Should the lower branch of the legislature be so far infatuated by this new-fangled humanity as seriously to meditate the destruction of this highly beneficial commerce, your petitioners have the firmest reliance on the wisdom and fellow-feeling of the Lords Spiritual and Temporal of Great Britain.
Your petitioners know, that the truly benevolent will ever be consistent – that they will not sacrifice one part of animated nature to the preservation of another, that they will not suffer sharks to starve in order that negroes may be happy;—yet your petitioners are apprehensive, that the baleful influence of this philanthropic mania is already felt even within the walls of your Lordships, wherefore they crave to be HEARD BY COUNSEL at the bar of your august assembly, when, notwithstanding the wild ravings of fanaticism, they hope to evince, that the sustenance of sharks, and the best interests of your Lordships, are intimately connected with the traffic in human flesh.

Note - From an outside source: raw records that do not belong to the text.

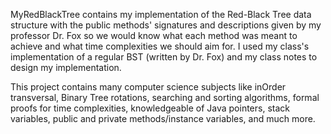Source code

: MyRedBlackTree contains my implementation of the Red-Black Tree data structure with the 
public methods' signatures and descriptions given by my professor Dr. Fox so we would know what each method was meant to achieve and what time complexities we should aim for. 
I used my class's implementation of a regular BST (written by Dr. Fox) and my class notes to design my implementation.

This project contains many computer science subjects like inOrder transversal, Binary Tree rotations, searching and sorting algorithms, formal proofs for time complexities,
knowledgeable of Java pointers, stack variables, public and private methods/instance variables, and much more.
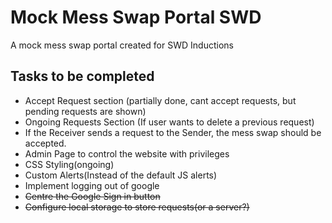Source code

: # Mock Mess Swap Portal SWD

A mock mess swap portal created for SWD Inductions 

## Tasks to be completed
* Accept Request section (partially done, cant accept requests, but pending requests are shown)
* Ongoing Requests Section (If user wants to delete a previous request)
* If the Receiver sends a request to the Sender, the mess swap should be accepted.
* Admin Page to control the website with privileges
* CSS Styling(ongoing)
* Custom Alerts(Instead of the default JS alerts)
* Implement logging out of google
* ~~Centre the Google Sign in button~~
* ~~Configure local storage to store requests(or a server?)~~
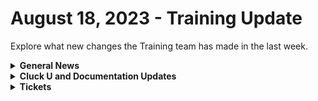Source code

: # August 18, 2023 - Training Update

Explore what new changes the Training team has made in the last week.

<details>

<summary><strong>General News</strong></summary>

* Shout out to all the customers who gave education feedback this week! One highlight is more content on creating tasks using small sub-workflows to speed up automation building. More to come!
* [We've updated the times on our Rewst 104 \~ 106 training to give a 15-minute break between](https://calendly.com/cluck-u):
  * Mondays: Rewst 101 @ 12pm EST + Rewst 104 @ 1:15pm EST
  * Tuesdays: Rewst 102 @ 12pm EST + Rewst 105 @ 1:15pm EST
  * Wednesdays: Rewst 103 @ 12pm EST + Rewst 106 @ 1:15pm EST
  * Thursdays: ROC AMA @ 12pm EST
* Join us in our new [Cluck-U Discord channel](https://discord.com/channels/936789089703845988/1121465945295167588) if you have any questions, comments, or concerns!
* The [ROC Open Mic link has been added to the Open Mic page](../../roc-open-mics/) and included in the Navigation under "Additional Resources."

</details>

<details>

<summary><strong>Cluck U and Documentation Updates</strong></summary>

**Cluck University**

* Added the [Rewst 106 video](broken-reference).
* Added Resource and Documentation links to [Rewst 102 \~ 106 pages](broken-reference).
* Updated steps on [Rewst 104 page](broken-reference) based on feedback.

**Documentation**

* [Open Mic - August 11th Video and Page Added](../../roc-open-mics/roc-open-mics-north-america/2023-roc-open-mics/august-11th-2023-if-you-smell-what-the-roc-is-cooking.md)
* Created a [Microsoft Azure Actions Page](../../../documentation/configuration/integrations/integration-guides/cloud/microsoft-cloud-integration-bundle/microsoft-azure/azure-actions.md) and [Enhanced Setup instructions](../../../documentation/configuration/integrations/integration-guides/cloud/microsoft-cloud-integration-bundle/microsoft-azure/microsoft-azure-integration-setup.md).
* Added a new consolidated [Microsoft CSP Integration Setup page](../../../documentation/configuration/integrations/integration-guides/cloud/microsoft-cloud-integration-bundle/microsoft-csp/microsoft-csp-integration-setup.md).
* Consolidated the [Microsoft Graph integration setup page](../../../documentation/configuration/integrations/integration-guides/cloud/microsoft-cloud-integration-bundle/microsoft-graph/microsoft-graph-integration-setup.md), added an [Actions page](../../../documentation/configuration/integrations/integration-guides/cloud/microsoft-cloud-integration-bundle/microsoft-graph/graph-actions.md), and enhanced the [Graph Subscriptions page](../../../documentation/configuration/integrations/integration-guides/cloud/microsoft-cloud-integration-bundle/microsoft-graph/microsoft-graph-subscriptions.md).
* Completely reworked the [Best Practices for Microsoft Integrations](../../../documentation/configuration/integrations/integration-guides/cloud/microsoft-cloud-integration-bundle/authorization-best-practices.md) and [Common Issues with Microsoft Integrations pages](../../../documentation/configuration/integrations/integration-guides/cloud/microsoft-cloud-integration-bundle/common-issues-with-microsoft-bundle/).
* Updated the [Auvik Integration setup page](../../../documentation/configuration/integrations/integration-guides/networking-integrations/auvik-integration-setup.md) and added a [Actions & Endpoints](broken-reference) page.
* Updates and Fixes
  * Updated the top and left navigation for clarity + updated some text on the front page.
  * Updated the Rewst Powershell xml download link on the [Kaseya VSA Integration setup page](../../../documentation/configuration/integrations/integration-guides/rmm/kaseya-vsa/).
  * Updated [ConnectWise Manage Integration Setup](../../../documentation/configuration/integrations/integration-guides/psa/connectwise-integration-setup.md) and [Pod Configuration](broken-reference) pages.
  * Update the[ Rewst Script Run file on the Datto RMM Integration Setup page](../../../documentation/configuration/integrations/integration-guides/rmm/datto-rmm-integration-setup.md).
  * Added Auth Server Hostname information in the [Halo PSA Integration setup page](../../../documentation/configuration/integrations/integration-guides/psa/halo-integration-setup.md).
  * Updated the [Organization Variables](../../../documentation/configuration/organization-variables.md) list.
  * Various spelling issues were fixed [SonicWall Integration Page](../../../documentation/configuration/integrations/integration-guides/security/sonicwall-integration-setup.md).
  * Updated [Jinja Filters page](../../../documentation/jinja/list-of-jinja-filters.md).

</details>

<details>

<summary><strong>Tickets</strong></summary>

With the ROC now using Halo for their ticketing system, this is when you should find a ticket created for you!

* [ ] A discussion with a ROC engineer that doesn't result in a fix on first discussion
* [ ] If you have a call to troubleshoot, create workflows or other ROC work
* [ ] For all onboarding or expansion work
* [ ] If a call results in a new workflow idea or request

If you'd like to manually create a ticket yourself, review the "Rewst Support" section at the bottom of this page.

</details>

Fearful of becoming tedious, your petitioners have only to add, that should the abolition take place, which the god of sharks avert, the prosperity of your petitioners will inevitably be destroyed, and their numbers, by being deprived of their accustomed food, rapidly diminished.—But, on the other hand, should your Lordships in your legislative capacity, scorn the feelings of the vulgar, and nobly interfere, either openly, or by procrastination, to preserve this invigorating trade from the ruin that now seems to await it, your petitioners, and their wide-mouthed posterity, as by nature urged, will ever,
The Petition of the Sharks of Africa is attributed to Scottish abolistionist, James Tytler, who was forced to flea England to American due to his many controversial writings. The macbre relationship between sharks and slave ships raises graphic and disturbing imagery that was made especially popular as a propaganda tool for the abolustionist movement in Great Britain and the United States from 1630 through 1835. The horrors impressed upon the imagination of the listener offered a ghastly and terrifying vision of the slave trade and such tales were effective in gaining popular support for ending this most brutish form of free market capitalism.